From Punishment to Prevention: the Introduction of Co-regulation in the Enforcement of Food Safety Regulation.

Elodie Rouviere (AgroSup Dijon - Cesaer)
Julie A. Caswell (Univ. of Massachusets, Amherst)

Abstract: In the last decade, the concept of co-regulation has been developed and increasingly promoted as an important instrument of regulation. In enforcement of food safety rules, there is a very broad range of enforcement approaches that may be defined as modes of co-regulation. In these, regulation is designed and set by public authorities and enforced by coordinated actions provided by public authorities and regulated by firms. This paper contributes to the analysis of modes of co-regulation within the enforcement regimes of food safety regulations.
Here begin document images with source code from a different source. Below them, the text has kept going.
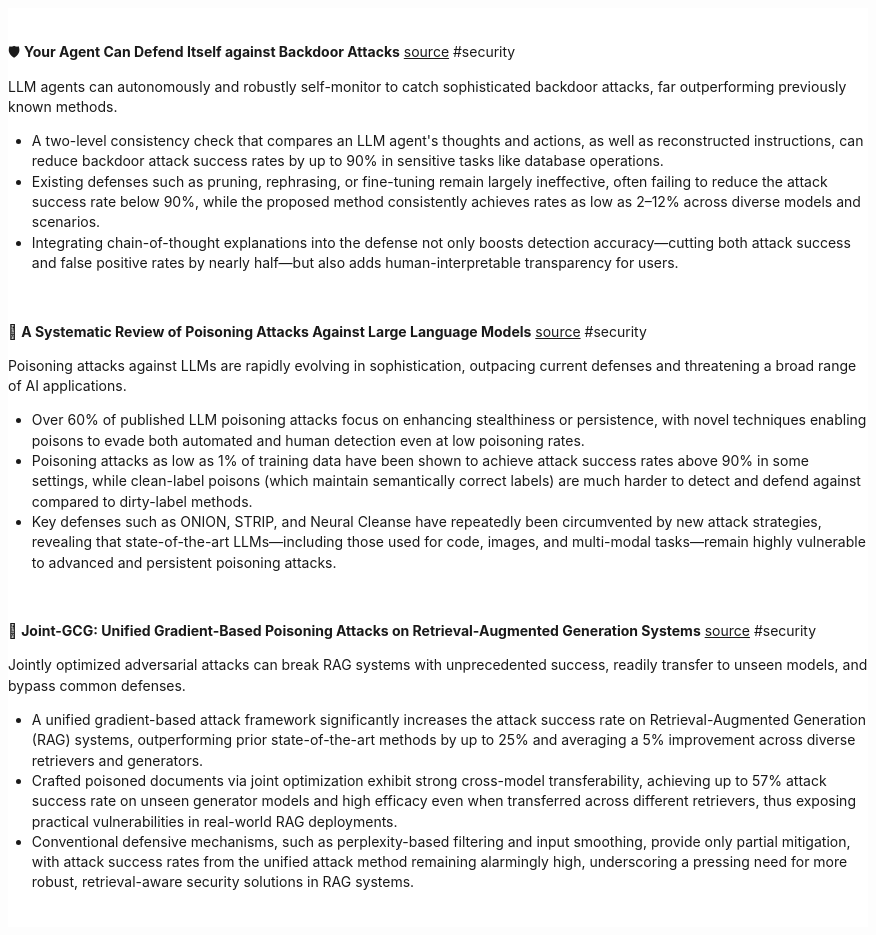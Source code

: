 <br>

🛡️ **Your Agent Can Defend Itself against Backdoor Attacks** [source](http://arxiv.org/pdf/2506.08336v2.pdf) #security 

 LLM agents can autonomously and robustly self-monitor to catch sophisticated backdoor attacks, far outperforming previously known methods.
 - A two-level consistency check that compares an LLM agent's thoughts and actions, as well as reconstructed instructions, can reduce backdoor attack success rates by up to 90% in sensitive tasks like database operations.
 - Existing defenses such as pruning, rephrasing, or fine-tuning remain largely ineffective, often failing to reduce the attack success rate below 90%, while the proposed method consistently achieves rates as low as 2–12% across diverse models and scenarios.
 - Integrating chain-of-thought explanations into the defense not only boosts detection accuracy—cutting both attack success and false positive rates by nearly half—but also adds human-interpretable transparency for users.

<br>

🧪 **A Systematic Review of Poisoning Attacks Against Large Language Models** [source](http://arxiv.org/pdf/2506.06518v1.pdf) #security 

 Poisoning attacks against LLMs are rapidly evolving in sophistication, outpacing current defenses and threatening a broad range of AI applications.
 - Over 60% of published LLM poisoning attacks focus on enhancing stealthiness or persistence, with novel techniques enabling poisons to evade both automated and human detection even at low poisoning rates.
 - Poisoning attacks as low as 1% of training data have been shown to achieve attack success rates above 90% in some settings, while clean-label poisons (which maintain semantically correct labels) are much harder to detect and defend against compared to dirty-label methods.
 - Key defenses such as ONION, STRIP, and Neural Cleanse have repeatedly been circumvented by new attack strategies, revealing that state-of-the-art LLMs—including those used for code, images, and multi-modal tasks—remain highly vulnerable to advanced and persistent poisoning attacks.

<br>

🧨 **Joint-GCG: Unified Gradient-Based Poisoning Attacks on Retrieval-Augmented Generation Systems** [source](http://arxiv.org/pdf/2506.06151v1.pdf) #security 

 Jointly optimized adversarial attacks can break RAG systems with unprecedented success, readily transfer to unseen models, and bypass common defenses.
 - A unified gradient-based attack framework significantly increases the attack success rate on Retrieval-Augmented Generation (RAG) systems, outperforming prior state-of-the-art methods by up to 25% and averaging a 5% improvement across diverse retrievers and generators.
 - Crafted poisoned documents via joint optimization exhibit strong cross-model transferability, achieving up to 57% attack success rate on unseen generator models and high efficacy even when transferred across different retrievers, thus exposing practical vulnerabilities in real-world RAG deployments.
 - Conventional defensive mechanisms, such as perplexity-based filtering and input smoothing, provide only partial mitigation, with attack success rates from the unified attack method remaining alarmingly high, underscoring a pressing need for more robust, retrieval-aware security solutions in RAG systems.

<br>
We present a framework for evaluating the shift toward co-regulation and from a punishment to a prevention approach from an enforcement agency’s perspective. We show that the linear descending alignment between philosophy, strategy, actions of the enforcement regime outlined by May and Burby (1998 ) no longer holds. This results in a shift from economic incentives based on punishment to incentives based on prevention and the use of new monitoring and enforcement tools. We then illustrate our purpose using a case study of the use of co-regulation in the enforcement of pesticide residue limits in the French import industry for fresh produce.